17

190 41 12
                                    

ㅡAra

"Cuy, handout gue kebawa lo ya?"

"Nggak anjir. Where did the last time you put it?"

"Waktu di apart lo kayaknya gue lupa masukkin ke tas lagi."

"Nih, makanya besok-besok tuh diliat dulu ya, Otniel.
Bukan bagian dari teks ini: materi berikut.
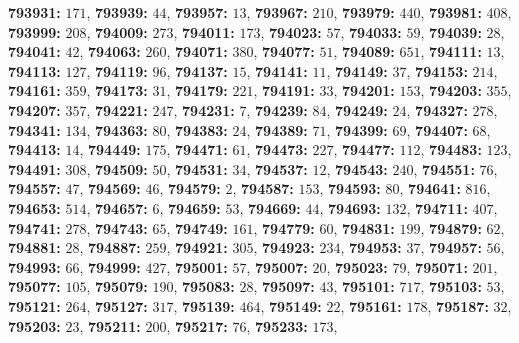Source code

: \textsf{\bfseries 793931:} $171$, \textsf{\bfseries 793939:} $44$, \textsf{\bfseries 793957:} $13$, \textsf{\bfseries 793967:} $210$, \textsf{\bfseries 793979:} $440$, \textsf{\bfseries 793981:} $408$, \textsf{\bfseries 793999:} $208$, \textsf{\bfseries 794009:} $273$, \textsf{\bfseries 794011:} $173$, \textsf{\bfseries 794023:} $57$, \textsf{\bfseries 794033:} $59$, \textsf{\bfseries 794039:} $28$, \textsf{\bfseries 794041:} $42$, \textsf{\bfseries 794063:} $260$, \textsf{\bfseries 794071:} $380$, \textsf{\bfseries 794077:} $51$, \textsf{\bfseries 794089:} $651$, \textsf{\bfseries 794111:} $13$, \textsf{\bfseries 794113:} $127$, \textsf{\bfseries 794119:} $96$, \textsf{\bfseries 794137:} $15$, \textsf{\bfseries 794141:} $11$, \textsf{\bfseries 794149:} $37$, \textsf{\bfseries 794153:} $214$, \textsf{\bfseries 794161:} $359$, \textsf{\bfseries 794173:} $31$, \textsf{\bfseries 794179:} $221$, \textsf{\bfseries 794191:} $33$, \textsf{\bfseries 794201:} $153$, \textsf{\bfseries 794203:} $355$, \textsf{\bfseries 794207:} $357$, \textsf{\bfseries 794221:} $247$, \textsf{\bfseries 794231:} $7$, \textsf{\bfseries 794239:} $84$, \textsf{\bfseries 794249:} $24$, \textsf{\bfseries 794327:} $278$, \textsf{\bfseries 794341:} $134$, \textsf{\bfseries 794363:} $80$, \textsf{\bfseries 794383:} $24$, \textsf{\bfseries 794389:} $71$, \textsf{\bfseries 794399:} $69$, \textsf{\bfseries 794407:} $68$, \textsf{\bfseries 794413:} $14$, \textsf{\bfseries 794449:} $175$, \textsf{\bfseries 794471:} $61$, \textsf{\bfseries 794473:} $227$, \textsf{\bfseries 794477:} $112$, \textsf{\bfseries 794483:} $123$, \textsf{\bfseries 794491:} $308$, \textsf{\bfseries 794509:} $50$, \textsf{\bfseries 794531:} $34$, \textsf{\bfseries 794537:} $12$, \textsf{\bfseries 794543:} $240$, \textsf{\bfseries 794551:} $76$, \textsf{\bfseries 794557:} $47$, \textsf{\bfseries 794569:} $46$, \textsf{\bfseries 794579:} $2$, \textsf{\bfseries 794587:} $153$, \textsf{\bfseries 794593:} $80$, \textsf{\bfseries 794641:} $816$, \textsf{\bfseries 794653:} $514$, \textsf{\bfseries 794657:} $6$, \textsf{\bfseries 794659:} $53$, \textsf{\bfseries 794669:} $44$, \textsf{\bfseries 794693:} $132$, \textsf{\bfseries 794711:} $407$, \textsf{\bfseries 794741:} $278$, \textsf{\bfseries 794743:} $65$, \textsf{\bfseries 794749:} $161$, \textsf{\bfseries 794779:} $60$, \textsf{\bfseries 794831:} $199$, \textsf{\bfseries 794879:} $62$, \textsf{\bfseries 794881:} $28$, \textsf{\bfseries 794887:} $259$, \textsf{\bfseries 794921:} $305$, \textsf{\bfseries 794923:} $234$, \textsf{\bfseries 794953:} $37$, \textsf{\bfseries 794957:} $56$, \textsf{\bfseries 794993:} $66$, \textsf{\bfseries 794999:} $427$, \textsf{\bfseries 795001:} $57$, \textsf{\bfseries 795007:} $20$, \textsf{\bfseries 795023:} $79$, \textsf{\bfseries 795071:} $201$, \textsf{\bfseries 795077:} $105$, \textsf{\bfseries 795079:} $190$, \textsf{\bfseries 795083:} $28$, \textsf{\bfseries 795097:} $43$, \textsf{\bfseries 795101:} $717$, \textsf{\bfseries 795103:} $53$, \textsf{\bfseries 795121:} $264$, \textsf{\bfseries 795127:} $317$, \textsf{\bfseries 795139:} $464$, \textsf{\bfseries 795149:} $22$, \textsf{\bfseries 795161:} $178$, \textsf{\bfseries 795187:} $32$, \textsf{\bfseries 795203:} $23$, \textsf{\bfseries 795211:} $200$, \textsf{\bfseries 795217:} $76$, \textsf{\bfseries 795233:} $173$, 
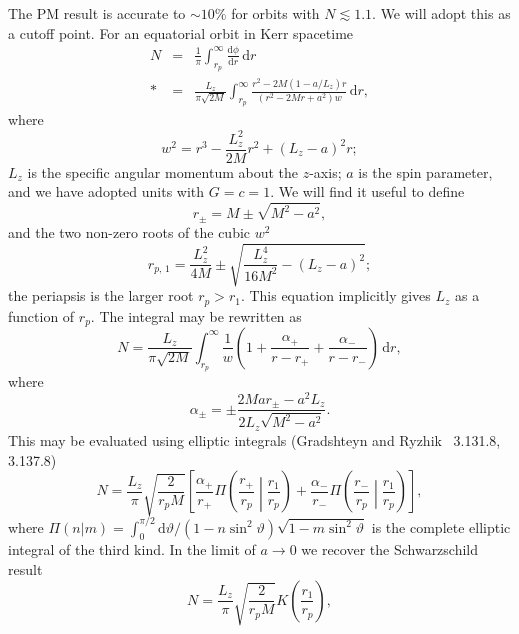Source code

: \documentclass[aps,prd,amsfonts,amssymb,amsmath,nofootinbib,floatfix,reprint,showpacs,groupedaddress]{revtex4-1}
\newcommand{\dd}{\ensuremath{\mathrm{d}}}
\newcommand{\diff}[2]{\ensuremath{\frac{\dd {#1}}{\dd {#2}}}}
\newcommand{\intd}[4]{\ensuremath{\int_{#1}^{#2}{#3}\,\dd{#4}}}
\newcommand{\recip}[1]{\ensuremath{\frac{1}{#1}}}
\begin{document}
The PM result is accurate to $\sim 10\%$ for orbits with $N \lesssim 1.1$. We will adopt this as a cutoff point. For an equatorial orbit in Kerr spacetime
\begin{eqnarray}
N & = & \recip{\pi}\intd{r_{p}}{\infty}{\diff{\phi}{r}}{r} \nonumber \\*
 & = & \frac{L_z}{\pi\sqrt{2M}}\intd{r_{p}}{\infty}{\frac{r^2 - 2M(1 - a/L_z)r}{(r^2 - 2Mr + a^2)w}}{r},
\end{eqnarray}
where
\begin{equation}
w^2 = r^3 - \frac{L_z^2}{2M}r^2 + (L_z - a)^2r;
\end{equation}
$L_z$ is the specific angular momentum about the $z$-axis; $a$ is the spin parameter, and we have adopted units with $G = c = 1$. We will find it useful to define
\begin{equation}
r_\pm = M \pm \sqrt{M^2 - a^2},
\end{equation}
and the two non-zero roots of the cubic $w^2$
\begin{equation}
r_{p,\,1} = \frac{L_z^2}{4M} \pm \sqrt{\frac{L_z^4}{16M^2} - (L_z -a)^2};
\end{equation}
the periapsis is the larger root $r_{p} > r_1$. This equation implicitly gives $L_z$ as a function of $r_p$. The integral may be rewritten as
\begin{equation}
N = \frac{L_z}{\pi\sqrt{2M}}\intd{r_{p}}{\infty}{\recip{w}\left(1 + \frac{\alpha_+}{r-r_+} + \frac{\alpha_-}{r-r_-}\right)}{r},
\end{equation}
where
\begin{equation}
\alpha_\pm = \pm\frac{2Mar_\pm - a^2L_z}{2L_z\sqrt{M^2-a^2}}.
\end{equation}
This may be evaluated using elliptic integrals (Gradshteyn and Ryzhik~\cite{Gradshteyn2000} 3.131.8, 3.137.8)
\begin{equation}
N = \frac{L_z}{\pi}\sqrt{\frac{2}{r_{p}M}}\left[\frac{\alpha_+}{r_+}\Pi\left(\frac{r_+}{r_{p}}\middle|\frac{r_1}{r_{p}}\right) + \frac{\alpha_-}{r_-}\Pi\left(\frac{r_-}{r_{p}}\middle|\frac{r_1}{r_{p}}\right)\right],
\end{equation}
where $\Pi(n|m) = \int_{0}^{\pi/2}{\dd\vartheta/(1-n\sin^2\vartheta)\sqrt{1-m\sin^2\vartheta}}$ is the complete elliptic integral of the third kind. In the limit of $a \rightarrow 0$ we recover the Schwarzschild result~\cite{Cutler1994}
\begin{equation}
N = \frac{L_z}{\pi}\sqrt{\frac{2}{r_{p}M}}K\left(\frac{r_1}{r_{p}}\right),
\end{equation}
\end{document}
Belom aja gue kiloin."

"Aturan jadiin bungkus gorengan aja sih, Jef."

"Ra... UTS nih, lo masih galau aja?"

Suara gaduh yang memenuhi kantin tidak lantas meredam suara ketiga temanku ini. Memang pada dasarnya, kami berempat adalah manusia-manusia yang dibekali dengan suara kerasㅡmungkin terkecuali aku, yang tidak terlalu keras. Terkadang, kami akan mudah dikenali lantaran seringkali menyedot atensi dalam beberapa situasi.

Kertas-kertas bertebaran setelah kami memutuskan untuk melengkapi catatan satu sama lain di kantin secara mendadak, berdasarkan ide yang tiba-tiba saja tercetus dari Gladys. Ujian Tengah Semester sudah di depan mata. Dengan berat hati, kami harus bekerja lebih keras dan meninggalkan waktu bersantai lalu menggantinya dengan duduk berjam-jam untuk berjibaku dengan berbagai kertas dan modul yang sudah dibagikan.

"Nggak, gue udah bisa mikir kok."

"Enggak ya, Ra. Gue tahu lo tuh pasti lagi nggak konsen. Beberapa kali lo bengong."

"Gimana ya, Dys. Lo tahu kan apa yang terjadi?"

"We knew it, Ra. Tapi ini udah berapa lama tubuh lo di isi orang lain?"

"Pilihan kata lo sembarangan banget, Jef. Tapi bener, udah berapa lama lo kosong gini?"

"Secepatnya gue bakal balik, semoga bisa."

Satu-persatu dari kami meninggalkan meja untuk menyudahi pertemuan hari ini karena kami masih harus menyelesaikan materi-materi yang belum sempat terjamah sama sekali. Gladys sedaritadi mengeluh tentang bagaimana Ujian Tengah Semester merampas waktu menonton serial favoritnya yang lantas ditimpali oleh beberapa ejekkan oleh Jefri dan Otniel secara bergantian. And I was able to smile, because of that.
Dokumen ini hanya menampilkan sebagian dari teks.